昨年順位:リーグ:3位/カップ戦:Bグループ3位/皇后杯:ベスト8

 今シーズン、野田朱美新監督を招聘したノジマは、日テレ・ベレーザとINAC神戸レオネッサの2強体制に終止符を打つことができるだろうか。

 これまでにベレーザや伊賀FCくノ一を指揮してきた野田監督は、パスをつないで相手を押し込む攻撃的なサッカースタイルが特徴だ。交流戦では昨年までの4-3-3ではなく、4-4-2を採用。その意図について、野田監督は次のように話している。

「今年は守備とセットプレーをテーマにして強化したいと思っているので、今はその原理原則を落とし込むために4-4-2にしています。攻撃で型にはめるのはこのチームは良くないと思っているので、このチームにフィットしたシステムはこれから考えていくつもりです」(野田監督)

今シーズンから指揮をとる野田朱美監督(筆者撮影)
今シーズンから指揮をとる野田朱美監督(筆者撮影)

 今シーズンは9名が新たに加入した。中でも、長野から移籍したMF中野真奈美、千葉から移籍したDF櫻本尚子、日体大FIELDS横浜から移籍したDF大賀理紗子は即戦力になり得る。

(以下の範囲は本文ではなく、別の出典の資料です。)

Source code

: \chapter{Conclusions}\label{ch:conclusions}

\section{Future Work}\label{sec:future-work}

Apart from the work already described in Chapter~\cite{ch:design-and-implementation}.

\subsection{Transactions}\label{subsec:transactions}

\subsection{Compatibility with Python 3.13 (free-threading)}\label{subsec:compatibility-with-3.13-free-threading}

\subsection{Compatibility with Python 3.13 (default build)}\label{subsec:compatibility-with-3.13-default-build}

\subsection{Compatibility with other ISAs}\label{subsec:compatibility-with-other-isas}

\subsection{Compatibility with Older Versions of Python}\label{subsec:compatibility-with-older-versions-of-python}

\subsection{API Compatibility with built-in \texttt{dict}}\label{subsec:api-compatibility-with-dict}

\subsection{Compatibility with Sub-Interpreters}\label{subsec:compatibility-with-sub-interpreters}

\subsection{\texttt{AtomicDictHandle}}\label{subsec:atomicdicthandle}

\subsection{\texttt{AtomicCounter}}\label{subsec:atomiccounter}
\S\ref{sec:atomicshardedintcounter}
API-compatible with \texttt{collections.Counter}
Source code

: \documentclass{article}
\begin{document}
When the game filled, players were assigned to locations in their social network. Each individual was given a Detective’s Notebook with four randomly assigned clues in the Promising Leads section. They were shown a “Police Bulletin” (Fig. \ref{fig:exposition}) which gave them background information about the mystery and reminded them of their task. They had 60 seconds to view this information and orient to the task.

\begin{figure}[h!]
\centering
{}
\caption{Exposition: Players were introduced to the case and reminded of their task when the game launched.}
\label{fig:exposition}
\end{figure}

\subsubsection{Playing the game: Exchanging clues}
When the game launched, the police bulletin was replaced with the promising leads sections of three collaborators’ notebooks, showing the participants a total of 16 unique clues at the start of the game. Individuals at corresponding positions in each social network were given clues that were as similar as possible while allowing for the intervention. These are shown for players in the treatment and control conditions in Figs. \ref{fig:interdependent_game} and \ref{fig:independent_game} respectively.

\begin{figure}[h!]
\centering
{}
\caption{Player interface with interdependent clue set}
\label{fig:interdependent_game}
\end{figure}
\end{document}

 交流戦では、狭いスペースでテンポよくパスをつないでフィニッシュまで持ち込む形が数多く見られた。中盤の底では展開力のあるMF松原有沙がバランスを取り、中盤でMF大野忍と中野がパスに緩急をつけ、攻撃にアクセントを生み出す。また、最終ラインでコンビを組むことが多かった櫻本と大賀の2人は千葉でチームメートだった(当時、大賀はジェフU-18に所属)こともあり、慣れた感じだった。

「(自分が)中学生の頃から知っているので、試合の中でも話がしやすいです。試合が終わってからも改善点をよく話しているので、試合を重ねるごとに良くなっている手応えをこの合宿で感じました」

 大賀はそう話し、櫻本のリーダーシップへの信頼を口にした。

 2月24日から始まるなでしこジャパンのアメリカ遠征メンバーに松原と大賀が選出されており、試合に出れば、2人とも代表戦デビューとなる。野田監督は、

「2人とも体格がいいしフィジカルも強いので、それが組織の中で生かせればいいなと。せっかく選ばれたからには、しっかりやってきてほしいです」

 と、期待を込めた。

 

 3月21日(木・祝)のリーグ開幕戦は、ホームの相模原ギオンスタジアムにマイナビベガルタ仙台レディースを迎える。

野田朱美監督 15日 長野戦(●0-1)後

ーー交流戦では4-4-2で戦っていますが、今シーズンはこの形がベースになるのでしょうか?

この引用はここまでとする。